I have a 110g tank with 10 Zebras and 10 Tiger Barbs and 1 pleco

Since I got the 10 Zebras it seems as if 1 goes missing a night - I am down to 7 and can't seem to put my finger on why they are missing?

I am not sure if the barbs are eating them or the pleco is eating them as I have no bodies.

Any suggestions............


----------



## bae (May 11, 2007)

abridgel said:


> I have a 110g tank with 10 Zebras and 10 Tiger Barbs and 1 pleco
> 
> Since I got the 10 Zebras it seems as if 1 goes missing a night - I am down to 7 and can't seem to put my finger on why they are missing?
> 
> ...


They may be jumping out.


----------



## ryno1974 (Dec 6, 2009)

The barbs may be killing/eating them, and the pleco eating the evidence. I fond tiger barbs to be very mean (but nice looking) fish. I had to dedicate my entire tank to cypranids (sp?) as they beat everyone else up.

I would reccommend some nice dense cover for the danios. If the tank is not planted, pick up a nice bushy fake plant for them to hide in.


----------



## AquaNeko (Jul 26, 2009)

bae said:


> They may be jumping out.


Hmm.. OP's for a large takn with ample space. I've got 5 z.danios in a 10gal tank and none have ever jumped out of the tank. I've got a all-glass canopy with lights and the back all the punchouts are open and yet no jump outs. All my z.danios were small when I got them so perhaps they got used to the tank? Not sure.

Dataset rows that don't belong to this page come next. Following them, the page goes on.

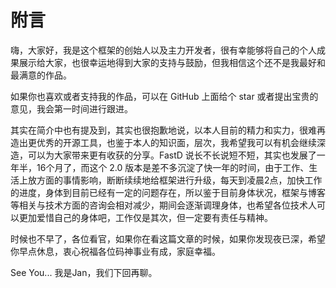 # 附言

嗨，大家好，我是这个框架的创始人以及主力开发者，很有幸能够将自己的个人成果展示给大家，也很幸运地得到大家的支持与鼓励，但我相信这个还不是我最好和最满意的作品。

如果你也喜欢或者支持我的作品，可以在 GitHub 上面给个 star 或者提出宝贵的意见，我会第一时间进行跟进。

其实在简介中也有提及到，其实也很抱歉地说，以本人目前的精力和实力，很难再造出更优秀的开源工具，也鉴于本人的知识面，层次，我希望我可以有机会继续深造，可以为大家带来更有收获的分享。FastD 说长不长说短不短，其实也发展了一年半，16个月了，而这个 2.0 版本是差不多沉淀了快一年的时间，由于工作、生活上放方面的事情影响，断断续续地给框架进行升级，每天到凌晨2点，加快工作的进度，身体到目前已经有一定的问题存在，所以鉴于目前身体状况，框架与博客等相关与技术方面的咨询会相对减少，期间会逐渐调理身体，也希望各位技术人可以更加爱惜自己的身体吧，工作仅是其次，但一定要有责任与精神。

时候也不早了，各位看官，如果你在看这篇文章的时候，如果你发现夜已深，希望你早点休息，衷心祝福各位码神事业有成，家庭幸福。

See You... 我是Jan，我们下回再聊。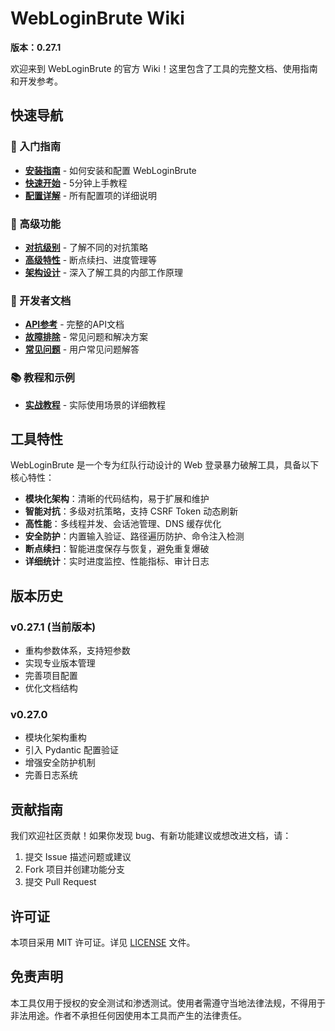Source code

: # WebLoginBrute Wiki

**版本：0.27.1**

欢迎来到 WebLoginBrute 的官方 Wiki！这里包含了工具的完整文档、使用指南和开发参考。

## 快速导航

### 📖 入门指南
- [**安装指南**](Installation.md) - 如何安装和配置 WebLoginBrute
- [**快速开始**](Getting-Started.md) - 5分钟上手教程
- [**配置详解**](Configuration.md) - 所有配置项的详细说明

### 🚀 高级功能
- [**对抗级别**](Aggression-Levels.md) - 了解不同的对抗策略
- [**高级特性**](Advanced-Features.md) - 断点续扫、进度管理等
- [**架构设计**](Architecture.md) - 深入了解工具的内部工作原理

### 🔧 开发者文档
- [**API参考**](API-Reference.md) - 完整的API文档
- [**故障排除**](Troubleshooting.md) - 常见问题和解决方案
- [**常见问题**](FAQ.md) - 用户常见问题解答

### 📚 教程和示例
- [**实战教程**](Tutorials.md) - 实际使用场景的详细教程

## 工具特性

WebLoginBrute 是一个专为红队行动设计的 Web 登录暴力破解工具，具备以下核心特性：

- **模块化架构**：清晰的代码结构，易于扩展和维护
- **智能对抗**：多级对抗策略，支持 CSRF Token 动态刷新
- **高性能**：多线程并发、会话池管理、DNS 缓存优化
- **安全防护**：内置输入验证、路径遍历防护、命令注入检测
- **断点续扫**：智能进度保存与恢复，避免重复爆破
- **详细统计**：实时进度监控、性能指标、审计日志

## 版本历史

### v0.27.1 (当前版本)
- 重构参数体系，支持短参数
- 实现专业版本管理
- 完善项目配置
- 优化文档结构

### v0.27.0
- 模块化架构重构
- 引入 Pydantic 配置验证
- 增强安全防护机制
- 完善日志系统

## 贡献指南

我们欢迎社区贡献！如果你发现 bug、有新功能建议或想改进文档，请：

1. 提交 Issue 描述问题或建议
2. Fork 项目并创建功能分支
3. 提交 Pull Request

## 许可证

本项目采用 MIT 许可证。详见 [LICENSE](../LICENSE) 文件。

## 免责声明

本工具仅用于授权的安全测试和渗透测试。使用者需遵守当地法律法规，不得用于非法用途。作者不承担任何因使用本工具而产生的法律责任。
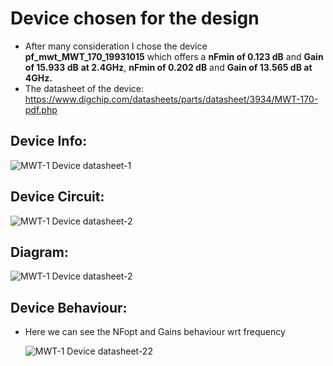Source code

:   # **Device chosen for the design**
 - After many consideration I chose the device **pf_mwt_MWT_170_19931015**	which offers a **nFmin of 0.123 dB** and **Gain	of 15.933 dB** **at 2.4GHz**,	**nFmin of 0.202 dB**	and **Gain	of 13.565 dB at 4GHz.**
 - The datasheet of the device: https://www.digchip.com/datasheets/parts/datasheet/3934/MWT-170-pdf.php
  
 ## **Device Info:**
   
  ![MWT-1 Device datasheet-1](https://github.com/chennakeshavadasa/2.4-GHz-LNA-using-Keysight-ADS/assets/123294639/a55ae7e9-4341-42cb-9a3e-cbd551bcb890)

 ## **Device Circuit:**

   ![MWT-1 Device datasheet-2](https://github.com/chennakeshavadasa/2.4-GHz-LNA-using-Keysight-ADS/assets/123294639/b87d48d9-d769-410c-9d17-d8fc529ae63d)

 ## Diagram:

   ![MWT-1 Device datasheet-2](https://github.com/chennakeshavadasa/2.4-GHz-LNA-using-Keysight-ADS/assets/123294639/3fe71434-0934-4685-abe4-b46827e6b2ae)

## Device Behaviour:
 - Here we can see the NFopt and Gains behaviour wrt frequency 

   ![MWT-1 Device datasheet-22](https://github.com/chennakeshavadasa/2.4-GHz-LNA-using-Keysight-ADS/assets/123294639/1bf6c1dd-d839-4201-a44b-e1ceb6ab1d8c)




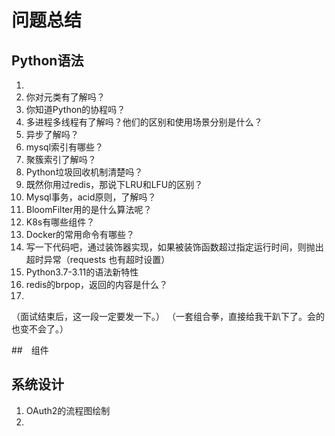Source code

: # 问题总结

## Python语法

1. 
2. 你对元类有了解吗？
3. 你知道Python的协程吗？
4. 多进程多线程有了解吗？他们的区别和使用场景分别是什么？
5. 异步了解吗？
6. mysql索引有哪些？
7. 聚簇索引了解吗？
8. Python垃圾回收机制清楚吗？
9. 既然你用过redis，那说下LRU和LFU的区别？
10. Mysql事务，acid原则，了解吗？
11. BloomFilter用的是什么算法呢？
12. K8s有哪些组件？
13. Docker的常用命令有哪些？
14. 写一下代码吧，通过装饰器实现，如果被装饰函数超过指定运行时间，则抛出超时异常（requests 也有超时设置）
15. Python3.7-3.11的语法新特性
16. redis的brpop，返回的内容是什么？
17. 

（面试结束后，这一段一定要发一下。）
（一套组合拳，直接给我干趴下了。会的也变不会了。）

##　组件


## 系统设计

1. OAuth2的流程图绘制
2. 
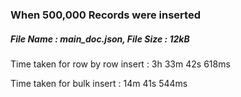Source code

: ### When 500,000 Records were inserted

##### File Name : main_doc.json, File Size : 12kB

Time taken for row by row insert : 3h 33m 42s 618ms

Time taken for bulk insert : 14m 41s 544ms

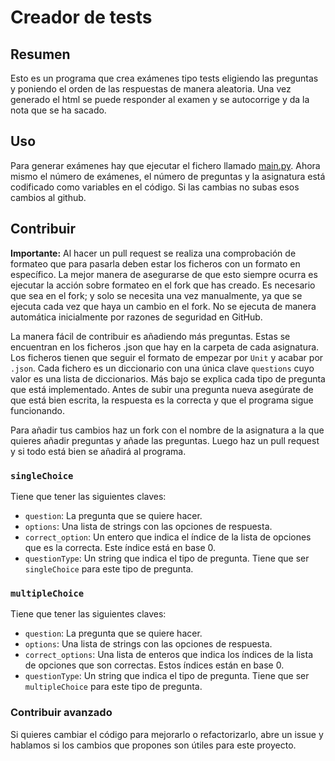 # Creador de tests

## Resumen

Esto es un programa que crea exámenes tipo tests eligiendo las preguntas y poniendo el orden de las respuestas de manera aleatoria. Una vez generado el html se puede responder al examen y se autocorrige y da la nota que se ha sacado.

## Uso

Para generar exámenes hay que ejecutar el fichero llamado [main.py](/main.py). Ahora mismo el número de exámenes, el número de preguntas y la asignatura está codificado como variables en el código. Si las cambias no subas esos cambios al github.

## Contribuir

**Importante:** Al hacer un pull request se realiza una comprobación de formateo que para pasarla deben estar los ficheros con un formato en específico. La mejor manera de asegurarse de que esto siempre ocurra es ejecutar la acción sobre formateo en el fork que has creado. Es necesario que sea en el fork; y solo se necesita una vez manualmente, ya que se ejecuta cada vez que haya un cambio en el fork. No se ejecuta de manera automática inicialmente por razones de seguridad en GitHub.

La manera fácil de contribuir es añadiendo más preguntas. Estas se encuentran en los ficheros .json que hay en la carpeta de cada asignatura. Los ficheros tienen que seguir el formato de empezar por `Unit` y acabar por `.json`. Cada fichero es un diccionario con una única clave `questions` cuyo valor es una lista de diccionarios. Más bajo se explica cada tipo de pregunta que está implementado. Antes de subir una pregunta nueva asegúrate de que está bien escrita, la respuesta es la correcta y que el programa sigue funcionando.

Para añadir tus cambios haz un fork con el nombre de la asignatura a la que quieres añadir preguntas y añade las preguntas. Luego haz un pull request y si todo está bien se añadirá al programa.

### `singleChoice`

Tiene que tener las siguientes claves:

- `question`: La pregunta que se quiere hacer.
- `options`: Una lista de strings con las opciones de respuesta.
- `correct_option`: Un entero que indica el índice de la lista de opciones que es la correcta. Este índice está en base 0.
- `questionType`: Un string que indica el tipo de pregunta. Tiene que ser `singleChoice` para este tipo de pregunta.

### `multipleChoice`

Tiene que tener las siguientes claves:

- `question`: La pregunta que se quiere hacer.
- `options`: Una lista de strings con las opciones de respuesta.
- `correct_options`: Una lista de enteros que indica los índices de la lista de opciones que son correctas. Estos índices están en base 0.
- `questionType`: Un string que indica el tipo de pregunta. Tiene que ser `multipleChoice` para este tipo de pregunta.

### Contribuir avanzado

Si quieres cambiar el código para mejorarlo o refactorizarlo, abre un issue y hablamos si los cambios que propones son útiles para este proyecto.
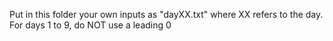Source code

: Put in this folder your own inputs as "dayXX.txt" where XX refers to the day.
For days 1 to 9, do NOT use a leading 0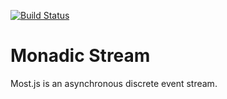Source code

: [![Build Status](https://travis-ci.org/cujojs/most.svg?branch=master)](https://travis-ci.org/cujojs/most)

# Monadic Stream

Most.js is an asynchronous discrete event stream.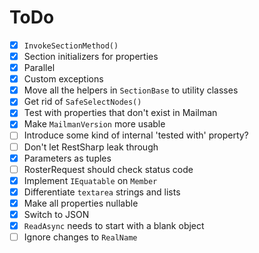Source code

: ﻿# ToDo

- [x] `InvokeSectionMethod()`
- [x] Section initializers for properties
- [x] Parallel
- [x] Custom exceptions
- [x] Move all the helpers in `SectionBase` to utility classes
- [x] Get rid of `SafeSelectNodes()`
- [x] Test with properties that don't exist in Mailman
- [x] Make `MailmanVersion` more usable
- [ ] Introduce some kind of internal 'tested with' property?
- [ ] Don't let RestSharp leak through
- [x] Parameters as tuples
- [ ] RosterRequest should check status code
- [x] Implement `IEquatable` on `Member`
- [x] Differentiate `textarea` strings and lists
- [x] Make all properties nullable
- [x] Switch to JSON
- [x] `ReadAsync` needs to start with a blank object
- [ ] Ignore changes to `RealName`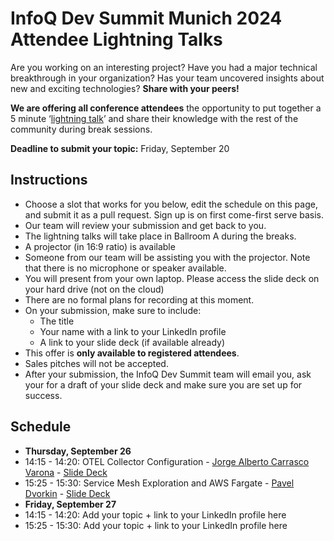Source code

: # InfoQ Dev Summit Munich 2024 Attendee Lightning Talks

Are you working on an interesting project? Have you had a major technical breakthrough in your organization? Has your team uncovered insights about new and exciting technologies? **Share with your peers!**

**We are offering all conference attendees** the opportunity to put together a 5 minute ‘[lightning talk](https://en.wikipedia.org/wiki/Lightning_talk)’ and share their knowledge with the rest of the community during break sessions.

**Deadline to submit your topic:** Friday, September 20

## Instructions
- Choose a slot that works for you below, edit the schedule on this page, and submit it as a pull request. Sign up is on first come-first serve basis.
- Our team will review your submission and get back to you.
- The lightning talks will take place in Ballroom A during the breaks.
- A projector (in 16:9 ratio) is available
- Someone from our team will be assisting you with the projector. Note that there is no microphone or speaker available.
- You will present from your own laptop. Please access the slide deck on your hard drive (not on the cloud)
- There are no formal plans for recording at this moment.
- On your submission, make sure to include:
  - The title
  - Your name with a link to your LinkedIn profile
  - A link to your slide deck (if available already)
- This offer is **only available to registered attendees**.
- Sales pitches will not be accepted.
- After your submission, the InfoQ Dev Summit team will email you, ask your for a draft of your slide deck and make sure you are set up for success.

## Schedule
- **Thursday, September 26**
- 14:15 - 14:20: OTEL Collector Configuration - [Jorge Alberto Carrasco Varona](www.linkedin.com/in/jorgeacarrasco) - [Slide Deck](https://docs.google.com/presentation/d/1uJTVjS3J-n5sezhMiOuMB0ul9bTzx1rhzgnEb9vbGRE/pub?start=true&loop=true&delayms=60000)
- 15:25 - 15:30: Service Mesh Exploration and AWS Fargate - [Pavel Dvorkin](https://www.linkedin.com/in/pavel-dvorkin-6979974a) - [Slide Deck](https://docs.google.com/presentation/d/1c9Zi1ryT2MerK4pL4qlV-eEGJstt26nS6M8xia5lcXw/edit?usp=sharing)
- **Friday, September 27**
- 14:15 - 14:20: Add your topic + link to your LinkedIn profile here
- 15:25 - 15:30: Add your topic + link to your LinkedIn profile here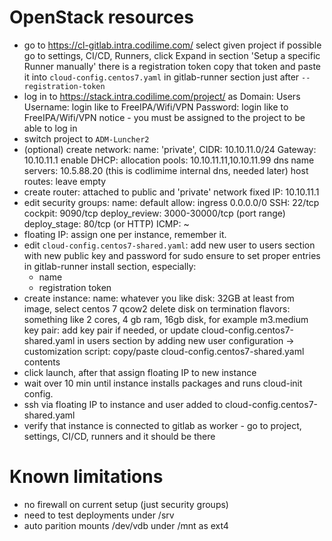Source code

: # OpenStack resources
- go to https://cl-gitlab.intra.codilime.com/
  select given project
  if possible go to settings, CI/CD, Runners, click Expand
  in section 'Setup a specific Runner manually' there is a registration token
  copy that token and paste it into `cloud-config.centos7.yaml` in gitlab-runner
  section just after `--registration-token`
- log in to https://stack.intra.codilime.com/project/ as
  Domain: Users
  Username: login like to FreeIPA/Wifi/VPN
  Password: login like to FreeIPA/Wifi/VPN
  notice - you must be assigned to the project to be able to log in
- switch project to `ADM-Luncher2`
- (optional) create network:
  name: 'private',
  CIDR: 10.10.11.0/24
  Gateway: 10.10.11.1
  enable DHCP:
    allocation pools: 10.10.11.11,10.10.11.99
    dns name servers: 10.5.88.20 (this is codlimime internal dns, needed later)
    host routes: leave empty
- create router:
  attached to public and 'private' network
  fixed IP: 10.10.11.1
- edit security groups:
  name: default
  allow: ingress 0.0.0.0/0
    SSH: 22/tcp
    cockpit: 9090/tcp
    deploy_review: 3000-30000/tcp (port range)
    deploy_stage: 80/tcp (or HTTP)
    ICMP: ~
- floating IP: assign one per instance, remember it.
- edit `cloud-config.centos7-shared.yaml`:
  add new user to users section with new public key and password for sudo
  ensure to set proper entries in gitlab-runner install section, especially:
  - name
  - registration token
- create instance:
  name: whatever you like
  disk: 32GB at least
  from image, select centos 7 qcow2
  delete disk on termination
  flavors: something like 2 cores, 4 gb ram, 16gb disk, for example m3.medium
  key pair: add key pair if needed, or update cloud-config.centos7-shared.yaml in users section by adding new user
  configuration -> customization script: copy/paste cloud-config.centos7-shared.yaml contents
- click launch, after that assign floating IP to new instance
- wait over 10 min until instance installs packages and runs cloud-init config.
- ssh via floating IP to instance and user added to cloud-config.centos7-shared.yaml
- verify that instance is connected to gitlab as worker - go to project,
  settings, CI/CD, runners and it should be there

# Known limitations
- no firewall on current setup (just security groups)
- need to test deployments under /srv
- auto parition mounts /dev/vdb under /mnt as ext4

Have you tested the waters to see if there is a chem issue?

Yah more likely the Tigers clipped them down with their nipping and the pleco was waiting for nom nom.


----------



## abridgel (Jan 4, 2010)

Found two of them today in the filter - I have a waterfall filter - the pump sucks the water within the aquarium sends it up a tube to a resevoir that holds the water above the tank and it filters through some media and back into the aquarium.

Somehow they are being sucked up - gotta find a covering for the pump - any suggestions?


----------



## Darkblade48 (Jan 28, 2008)

abridgel said:


> Somehow they are being sucked up - gotta find a covering for the pump - any suggestions?


A sponge with a hole in the middle that will fit around the filter intake is usually good.


----------



## AquaNeko (Jul 26, 2009)

abridgel said:


> Found two of them today in the filter - I have a waterfall filter - the pump sucks the water within the aquarium sends it up a tube to a resevoir that holds the water above the tank and it filters through some media and back into the aquarium.
> 
> Somehow they are being sucked up - gotta find a covering for the pump - any suggestions?


A waterfall filter? Like an AquaClear filter style?


----------